Problem requirements:
Output all of the records exactly, word for word.

Data for review:
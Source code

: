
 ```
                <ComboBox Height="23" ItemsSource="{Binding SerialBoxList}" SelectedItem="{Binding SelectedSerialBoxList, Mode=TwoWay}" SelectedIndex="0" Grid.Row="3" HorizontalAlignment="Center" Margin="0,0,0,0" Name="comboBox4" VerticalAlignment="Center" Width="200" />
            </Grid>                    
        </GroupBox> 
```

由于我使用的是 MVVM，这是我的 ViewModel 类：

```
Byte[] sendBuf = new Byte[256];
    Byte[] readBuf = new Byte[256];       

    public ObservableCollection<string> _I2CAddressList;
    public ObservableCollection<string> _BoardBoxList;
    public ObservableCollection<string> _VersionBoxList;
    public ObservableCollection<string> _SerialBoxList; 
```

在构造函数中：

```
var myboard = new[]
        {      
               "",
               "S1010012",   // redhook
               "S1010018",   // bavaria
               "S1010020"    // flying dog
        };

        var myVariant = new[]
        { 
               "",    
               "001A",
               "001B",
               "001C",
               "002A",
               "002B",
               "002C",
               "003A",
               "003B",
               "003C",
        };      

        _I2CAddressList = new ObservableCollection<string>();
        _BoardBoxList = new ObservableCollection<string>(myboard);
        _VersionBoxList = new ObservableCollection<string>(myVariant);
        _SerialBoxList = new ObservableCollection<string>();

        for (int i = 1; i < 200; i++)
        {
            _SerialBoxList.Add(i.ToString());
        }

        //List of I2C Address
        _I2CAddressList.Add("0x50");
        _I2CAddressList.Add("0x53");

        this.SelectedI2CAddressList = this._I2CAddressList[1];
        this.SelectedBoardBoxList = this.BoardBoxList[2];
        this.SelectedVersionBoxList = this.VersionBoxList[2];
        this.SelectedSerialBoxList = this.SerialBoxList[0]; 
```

Result:
Source code

:
 ```
                <ComboBox Height="23" ItemsSource="{Binding SerialBoxList}" SelectedItem="{Binding SelectedSerialBoxList, Mode=TwoWay}" SelectedIndex="0" Grid.Row="3" HorizontalAlignment="Center" Margin="0,0,0,0" Name="comboBox4" VerticalAlignment="Center" Width="200" />
            </Grid>                    
        </GroupBox> 
```

由于我使用的是 MVVM，这是我的 ViewModel 类：

```
Byte[] sendBuf = new Byte[256];
    Byte[] readBuf = new Byte[256];       

    public ObservableCollection<string> _I2CAddressList;
    public ObservableCollection<string> _BoardBoxList;
    public ObservableCollection<string> _VersionBoxList;
    public ObservableCollection<string> _SerialBoxList; 
```

在构造函数中：

```
var myboard = new[]
        {      
               "",
               "S1010012",   // redhook
               "S1010018",   // bavaria
               "S1010020"    // flying dog
        };

        var myVariant = new[]
        { 
               "",    
               "001A",
               "001B",
               "001C",
               "002A",
               "002B",
               "002C",
               "003A",
               "003B",
               "003C",
        };      

        _I2CAddressList = new ObservableCollection<string>();
        _BoardBoxList = new ObservableCollection<string>(myboard);
        _VersionBoxList = new ObservableCollection<string>(myVariant);
        _SerialBoxList = new ObservableCollection<string>();

        for (int i = 1; i < 200; i++)
        {
            _SerialBoxList.Add(i.ToString());
        }

        //List of I2C Address
        _I2CAddressList.Add("0x50");
        _I2CAddressList.Add("0x53");

        this.SelectedI2CAddressList = this._I2CAddressList[1];
        this.SelectedBoardBoxList = this.BoardBoxList[2];
        this.SelectedVersionBoxList = this.VersionBoxList[2];
        this.SelectedSerialBoxList = this.SerialBoxList[0]; 
```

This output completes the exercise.